What is required: The listing below holds a line with "other filtering rules" and a later line with "replication and sharding". Write out those two lines and every line between them, exactly, and nothing else.

Task inputs:
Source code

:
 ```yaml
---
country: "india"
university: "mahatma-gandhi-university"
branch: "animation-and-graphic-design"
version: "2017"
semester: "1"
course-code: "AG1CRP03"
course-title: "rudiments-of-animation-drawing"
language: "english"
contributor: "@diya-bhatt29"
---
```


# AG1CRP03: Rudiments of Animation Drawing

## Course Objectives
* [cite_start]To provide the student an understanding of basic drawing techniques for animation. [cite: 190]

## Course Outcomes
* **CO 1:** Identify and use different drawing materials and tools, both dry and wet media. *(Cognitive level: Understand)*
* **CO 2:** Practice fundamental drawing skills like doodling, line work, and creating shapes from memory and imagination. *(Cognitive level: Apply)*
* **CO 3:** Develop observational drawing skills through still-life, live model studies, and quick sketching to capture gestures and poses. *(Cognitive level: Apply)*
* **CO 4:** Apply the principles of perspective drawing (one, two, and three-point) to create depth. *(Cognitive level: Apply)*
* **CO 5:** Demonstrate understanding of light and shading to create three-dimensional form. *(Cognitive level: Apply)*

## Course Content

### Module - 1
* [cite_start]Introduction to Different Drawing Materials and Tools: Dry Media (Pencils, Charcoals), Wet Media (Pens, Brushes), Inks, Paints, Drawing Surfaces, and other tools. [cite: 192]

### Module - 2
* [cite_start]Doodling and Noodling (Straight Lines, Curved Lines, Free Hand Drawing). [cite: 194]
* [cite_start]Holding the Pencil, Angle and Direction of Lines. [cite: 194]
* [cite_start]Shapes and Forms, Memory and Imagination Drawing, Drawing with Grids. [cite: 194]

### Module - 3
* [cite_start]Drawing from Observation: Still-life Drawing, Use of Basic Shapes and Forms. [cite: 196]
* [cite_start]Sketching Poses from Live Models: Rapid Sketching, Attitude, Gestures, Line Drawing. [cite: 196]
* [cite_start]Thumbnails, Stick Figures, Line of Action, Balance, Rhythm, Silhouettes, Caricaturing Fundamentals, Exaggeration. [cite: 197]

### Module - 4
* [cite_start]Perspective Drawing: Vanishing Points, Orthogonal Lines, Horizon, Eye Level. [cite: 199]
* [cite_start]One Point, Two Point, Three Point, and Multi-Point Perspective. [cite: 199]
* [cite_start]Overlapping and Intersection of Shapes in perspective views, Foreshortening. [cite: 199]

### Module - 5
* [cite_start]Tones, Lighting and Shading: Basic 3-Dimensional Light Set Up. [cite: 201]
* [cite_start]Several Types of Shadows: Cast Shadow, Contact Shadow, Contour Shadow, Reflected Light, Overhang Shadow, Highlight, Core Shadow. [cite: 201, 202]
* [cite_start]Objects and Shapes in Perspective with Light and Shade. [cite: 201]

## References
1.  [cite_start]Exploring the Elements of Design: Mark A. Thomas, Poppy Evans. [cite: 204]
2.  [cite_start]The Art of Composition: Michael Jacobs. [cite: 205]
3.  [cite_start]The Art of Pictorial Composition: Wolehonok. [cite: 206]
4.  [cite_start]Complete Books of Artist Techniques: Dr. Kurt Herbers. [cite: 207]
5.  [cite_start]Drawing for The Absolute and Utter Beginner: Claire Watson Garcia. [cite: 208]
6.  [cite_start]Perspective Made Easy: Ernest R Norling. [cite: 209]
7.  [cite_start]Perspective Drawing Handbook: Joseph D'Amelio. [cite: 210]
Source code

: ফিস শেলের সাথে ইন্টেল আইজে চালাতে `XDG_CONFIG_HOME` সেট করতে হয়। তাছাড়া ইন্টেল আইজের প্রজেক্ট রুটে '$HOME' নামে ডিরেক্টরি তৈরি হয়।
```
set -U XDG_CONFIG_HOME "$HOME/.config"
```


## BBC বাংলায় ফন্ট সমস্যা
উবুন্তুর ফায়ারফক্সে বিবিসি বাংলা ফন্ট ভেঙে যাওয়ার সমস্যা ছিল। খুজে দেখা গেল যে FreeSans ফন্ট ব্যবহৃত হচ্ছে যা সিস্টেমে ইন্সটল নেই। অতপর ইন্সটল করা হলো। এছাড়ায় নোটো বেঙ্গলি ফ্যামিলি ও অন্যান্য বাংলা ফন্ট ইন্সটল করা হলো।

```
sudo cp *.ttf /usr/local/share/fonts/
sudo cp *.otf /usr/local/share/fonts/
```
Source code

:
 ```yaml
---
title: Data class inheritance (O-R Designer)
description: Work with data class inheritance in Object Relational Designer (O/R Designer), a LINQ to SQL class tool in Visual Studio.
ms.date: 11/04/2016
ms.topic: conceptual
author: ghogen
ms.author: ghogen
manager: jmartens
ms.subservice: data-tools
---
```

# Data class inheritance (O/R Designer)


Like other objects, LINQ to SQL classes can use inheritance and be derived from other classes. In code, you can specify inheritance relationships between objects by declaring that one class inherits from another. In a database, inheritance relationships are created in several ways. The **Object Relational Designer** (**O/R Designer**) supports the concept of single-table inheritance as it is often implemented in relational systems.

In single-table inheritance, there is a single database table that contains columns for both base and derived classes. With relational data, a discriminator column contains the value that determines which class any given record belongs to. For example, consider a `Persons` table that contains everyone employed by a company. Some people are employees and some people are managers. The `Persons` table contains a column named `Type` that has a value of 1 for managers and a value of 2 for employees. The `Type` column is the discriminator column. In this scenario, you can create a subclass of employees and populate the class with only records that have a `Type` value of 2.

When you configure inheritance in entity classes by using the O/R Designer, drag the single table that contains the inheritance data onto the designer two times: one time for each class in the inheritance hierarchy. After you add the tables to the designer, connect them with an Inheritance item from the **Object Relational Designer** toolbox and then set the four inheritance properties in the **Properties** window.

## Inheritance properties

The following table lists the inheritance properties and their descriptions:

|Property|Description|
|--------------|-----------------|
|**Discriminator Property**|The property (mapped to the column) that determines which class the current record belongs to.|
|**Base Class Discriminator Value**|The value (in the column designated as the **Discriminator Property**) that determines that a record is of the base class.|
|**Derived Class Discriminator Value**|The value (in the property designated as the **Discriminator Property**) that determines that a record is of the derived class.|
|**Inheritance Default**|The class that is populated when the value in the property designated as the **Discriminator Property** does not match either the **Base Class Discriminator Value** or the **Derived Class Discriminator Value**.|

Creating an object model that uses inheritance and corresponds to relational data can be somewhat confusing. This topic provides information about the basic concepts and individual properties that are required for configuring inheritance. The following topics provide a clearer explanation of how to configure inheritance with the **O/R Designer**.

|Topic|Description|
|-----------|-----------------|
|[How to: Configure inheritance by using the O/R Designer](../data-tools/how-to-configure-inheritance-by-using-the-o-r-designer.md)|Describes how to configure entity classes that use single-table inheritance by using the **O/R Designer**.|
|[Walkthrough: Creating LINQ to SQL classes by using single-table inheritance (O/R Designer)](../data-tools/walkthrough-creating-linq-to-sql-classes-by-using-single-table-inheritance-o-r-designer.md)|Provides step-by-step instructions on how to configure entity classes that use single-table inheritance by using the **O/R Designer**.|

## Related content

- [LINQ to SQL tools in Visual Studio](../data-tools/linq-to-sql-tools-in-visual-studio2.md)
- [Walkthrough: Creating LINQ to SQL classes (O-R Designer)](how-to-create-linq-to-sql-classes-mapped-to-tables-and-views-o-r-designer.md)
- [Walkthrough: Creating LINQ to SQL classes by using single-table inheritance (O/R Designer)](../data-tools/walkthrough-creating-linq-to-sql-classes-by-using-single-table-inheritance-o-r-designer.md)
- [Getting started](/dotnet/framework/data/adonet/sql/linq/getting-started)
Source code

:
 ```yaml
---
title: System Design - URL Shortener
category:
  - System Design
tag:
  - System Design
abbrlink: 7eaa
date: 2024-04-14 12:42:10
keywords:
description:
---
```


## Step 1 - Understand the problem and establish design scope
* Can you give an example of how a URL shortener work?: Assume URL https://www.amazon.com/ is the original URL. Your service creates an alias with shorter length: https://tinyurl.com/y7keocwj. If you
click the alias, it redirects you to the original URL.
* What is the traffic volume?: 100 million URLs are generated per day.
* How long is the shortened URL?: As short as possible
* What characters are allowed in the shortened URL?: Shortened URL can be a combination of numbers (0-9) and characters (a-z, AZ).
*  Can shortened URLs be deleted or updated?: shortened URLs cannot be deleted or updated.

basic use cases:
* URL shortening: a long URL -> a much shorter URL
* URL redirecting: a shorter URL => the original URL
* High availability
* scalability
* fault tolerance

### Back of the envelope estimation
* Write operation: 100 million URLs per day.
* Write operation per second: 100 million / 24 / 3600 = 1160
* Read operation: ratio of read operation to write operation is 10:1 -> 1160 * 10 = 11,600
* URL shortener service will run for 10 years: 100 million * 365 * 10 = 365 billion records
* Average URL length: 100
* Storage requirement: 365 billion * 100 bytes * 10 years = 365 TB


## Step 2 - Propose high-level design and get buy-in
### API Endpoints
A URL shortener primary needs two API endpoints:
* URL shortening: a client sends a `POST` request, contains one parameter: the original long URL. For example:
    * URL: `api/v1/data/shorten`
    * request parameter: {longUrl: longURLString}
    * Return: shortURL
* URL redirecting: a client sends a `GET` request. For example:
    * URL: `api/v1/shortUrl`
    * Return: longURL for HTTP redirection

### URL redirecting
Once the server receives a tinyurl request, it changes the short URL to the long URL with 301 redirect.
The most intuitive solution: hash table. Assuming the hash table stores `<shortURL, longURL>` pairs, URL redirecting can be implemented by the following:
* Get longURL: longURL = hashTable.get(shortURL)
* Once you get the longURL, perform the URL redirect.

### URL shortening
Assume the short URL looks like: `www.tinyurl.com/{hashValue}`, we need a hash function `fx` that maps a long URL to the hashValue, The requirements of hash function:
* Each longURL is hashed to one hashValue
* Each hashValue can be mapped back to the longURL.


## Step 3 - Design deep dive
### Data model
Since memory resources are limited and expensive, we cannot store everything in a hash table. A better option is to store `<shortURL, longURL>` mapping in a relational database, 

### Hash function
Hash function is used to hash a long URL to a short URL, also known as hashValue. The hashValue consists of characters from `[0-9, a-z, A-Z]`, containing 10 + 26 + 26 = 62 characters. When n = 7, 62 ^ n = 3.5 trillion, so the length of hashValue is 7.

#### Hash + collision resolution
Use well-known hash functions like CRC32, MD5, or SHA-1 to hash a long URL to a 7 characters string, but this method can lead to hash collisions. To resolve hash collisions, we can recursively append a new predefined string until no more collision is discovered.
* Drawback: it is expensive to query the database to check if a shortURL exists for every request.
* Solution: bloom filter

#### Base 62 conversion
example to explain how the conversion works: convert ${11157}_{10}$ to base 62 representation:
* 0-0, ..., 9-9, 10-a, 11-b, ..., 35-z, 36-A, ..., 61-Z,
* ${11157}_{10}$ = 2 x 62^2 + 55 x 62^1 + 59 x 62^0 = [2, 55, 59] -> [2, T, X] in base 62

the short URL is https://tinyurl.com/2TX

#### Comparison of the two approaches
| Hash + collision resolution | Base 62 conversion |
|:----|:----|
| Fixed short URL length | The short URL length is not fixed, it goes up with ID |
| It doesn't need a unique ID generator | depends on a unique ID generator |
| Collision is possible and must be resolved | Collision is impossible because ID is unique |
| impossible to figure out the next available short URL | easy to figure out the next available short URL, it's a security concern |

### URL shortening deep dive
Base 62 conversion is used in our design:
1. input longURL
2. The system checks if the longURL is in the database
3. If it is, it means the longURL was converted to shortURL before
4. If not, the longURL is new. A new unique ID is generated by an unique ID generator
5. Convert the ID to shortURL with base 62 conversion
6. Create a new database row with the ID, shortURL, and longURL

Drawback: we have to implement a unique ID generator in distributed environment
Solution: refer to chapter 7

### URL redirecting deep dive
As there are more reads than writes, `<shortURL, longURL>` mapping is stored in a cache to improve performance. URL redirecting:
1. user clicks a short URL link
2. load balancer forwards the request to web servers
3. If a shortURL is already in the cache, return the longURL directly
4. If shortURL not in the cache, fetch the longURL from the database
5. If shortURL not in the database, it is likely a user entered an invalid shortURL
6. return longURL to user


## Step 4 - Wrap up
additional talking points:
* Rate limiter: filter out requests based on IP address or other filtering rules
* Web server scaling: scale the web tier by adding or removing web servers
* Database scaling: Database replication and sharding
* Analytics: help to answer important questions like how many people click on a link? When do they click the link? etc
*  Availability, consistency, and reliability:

Exercise result:
* Rate limiter: filter out requests based on IP address or other filtering rules
* Web server scaling: scale the web tier by adding or removing web servers
* Database scaling: Database replication and sharding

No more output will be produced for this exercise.